Despite advances in the field, chronic graft-vs-host-disease (cGVHD) remains a leading cause of morbidity and mortality following allogenic hematopoietic stem cell transplant. As treatment options remain limited, we tested efficacy of anti-cancer, chromatin modifying enzyme inhibitors in a clinically relevant murine model of cGVHD with bronchiolitis obliterans (BO). We observed that the novel Enhancer of Zeste Homolog 2 (EZH2) inhibitor JQ5, and the BET-bromodomain inhibitor JQ1 each improved pulmonary function, impaired the germinal center (GC) reaction, a prerequisite in cGVHD/BO pathogenesis, and JQ5 reduced EZH2-mediated H3K27me3 in donor T cells.
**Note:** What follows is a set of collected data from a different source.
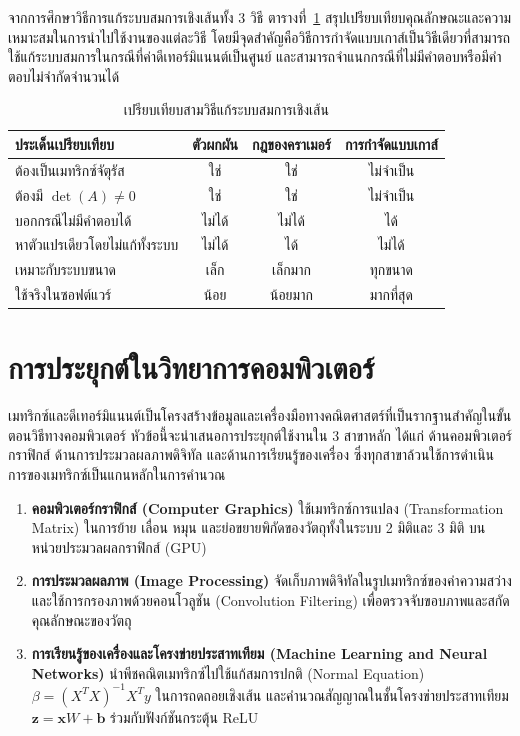 จากการศึกษาวิธีการแก้ระบบสมการเชิงเส้นทั้ง 3 วิธี ตารางที่~\ref{tab:solve-methods} สรุปเปรียบเทียบคุณลักษณะและความเหมาะสมในการนำไปใช้งานของแต่ละวิธี โดยมีจุดสำคัญคือวิธีการกำจัดแบบเกาส์เป็นวิธีเดียวที่สามารถใช้แก้ระบบสมการในกรณีที่ค่าดีเทอร์มิแนนต์เป็นศูนย์ และสามารถจำแนกกรณีที่ไม่มีคำตอบหรือมีคำตอบไม่จำกัดจำนวนได้

\begin{table}[H]
\centering
\caption{เปรียบเทียบสามวิธีแก้ระบบสมการเชิงเส้น}
\label{tab:solve-methods}
\renewcommand{\arraystretch}{1.5}
\begin{tabular}{|l|c|c|c|}
\hline
\textbf{ประเด็นเปรียบเทียบ} & \textbf{ตัวผกผัน} & \textbf{กฎของคราเมอร์} & \textbf{การกำจัดแบบเกาส์} \\
\hline
ต้องเป็นเมทริกซ์จัตุรัส & ใช่ & ใช่ & ไม่จำเป็น \\
ต้องมี $\det(A) \neq 0$ & ใช่ & ใช่ & ไม่จำเป็น \\
บอกกรณีไม่มีคำตอบได้ & ไม่ได้ & ไม่ได้ & ได้ \\
หาตัวแปรเดียวโดยไม่แก้ทั้งระบบ & ไม่ได้ & ได้ & ไม่ได้ \\
เหมาะกับระบบขนาด & เล็ก & เล็กมาก & ทุกขนาด \\
ใช้จริงในซอฟต์แวร์ & น้อย & น้อยมาก & มากที่สุด \\
\hline
\end{tabular}
\end{table}

\section{การประยุกต์ในวิทยาการคอมพิวเตอร์}
\label{sec:matrix-applications}

เมทริกซ์และดีเทอร์มิแนนต์เป็นโครงสร้างข้อมูลและเครื่องมือทางคณิตศาสตร์ที่เป็นรากฐานสำคัญในขั้นตอนวิธีทางคอมพิวเตอร์ หัวข้อนี้จะนำเสนอการประยุกต์ใช้งานใน 3 สาขาหลัก ได้แก่ ด้านคอมพิวเตอร์กราฟิกส์ ด้านการประมวลผลภาพดิจิทัล และด้านการเรียนรู้ของเครื่อง ซึ่งทุกสาขาล้วนใช้การดำเนินการของเมทริกซ์เป็นแกนหลักในการคำนวณ~\parencite{gersting2014structures}
\begin{enumerate}[label=\textbf{\arabic*.}]
    \item \textbf{คอมพิวเตอร์กราฟิกส์ (Computer Graphics)} ใช้เมทริกซ์การแปลง (Transformation Matrix) ในการย้าย เลื่อน หมุน และย่อขยายพิกัดของวัตถุทั้งในระบบ 2 มิติและ 3 มิติ บนหน่วยประมวลผลกราฟิกส์ (GPU)
    \item \textbf{การประมวลผลภาพ (Image Processing)} จัดเก็บภาพดิจิทัลในรูปเมทริกซ์ของค่าความสว่าง และใช้การกรองภาพด้วยคอนโวลูชัน (Convolution Filtering) เพื่อตรวจจับขอบภาพและสกัดคุณลักษณะของวัตถุ
    \item \textbf{การเรียนรู้ของเครื่องและโครงข่ายประสาทเทียม (Machine Learning and Neural Networks)} นำพีชคณิตเมทริกซ์ไปใช้แก้สมการปกติ (Normal Equation) $\beta = (X^T X)^{-1} X^T y$ ในการถดถอยเชิงเส้น และคำนวณสัญญาณในชั้นโครงข่ายประสาทเทียม $\mathbf{z} = \mathbf{x}W + \mathbf{b}$ ร่วมกับฟังก์ชันกระตุ้น ReLU
\end{enumerate}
Using conditional EZH2 knockout donor cells we demonstrated that EZH2 is obligatory for the initiation of cGVHD/BO. In a sclerodermatous cGVHD model, JQ5 reduced the severity of cutaneous lesions. To determine how the two drugs could lead to the same physiological improvements while targeting unique epigenetic processes we analyzed the transcriptomes of splenic GCB cells (GCBs) from transplanted mice treated with either drug. Multiple inflammatory and signaling pathways enriched in cGVHD/BO GCBs were reduced by each drug. GCBs from JQ5 but not JQ1 treated mice were enriched for pro-proliferative pathways also seen in GCBs from BM-Only transplanted mice, likely reflecting their underlying biology in the unperturbed state. In conjunction with in vivo data these insights lead us to conclude that epigenetic targeting of the GC is a viable clinical approach for the treatment of cGVHD, and that the EZH2 inhibitor JQ5 and the BET-bromodomain inhibitor JQ1 demonstrated clinical potential for EZH2i and BETi in patients with cGVHD/BO.